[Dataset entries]
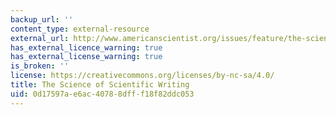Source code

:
 ```yaml
---
backup_url: ''
content_type: external-resource
external_url: http://www.americanscientist.org/issues/feature/the-science-of-scientific-writing/1
has_external_licence_warning: true
has_external_license_warning: true
is_broken: ''
license: https://creativecommons.org/licenses/by-nc-sa/4.0/
title: The Science of Scientific Writing
uid: 0d17597a-e6ac-4078-8dff-f18f82ddc053
---
```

Task instructions: Only the number is required: state how many lines of the entries hold the word "true".

Response area: 2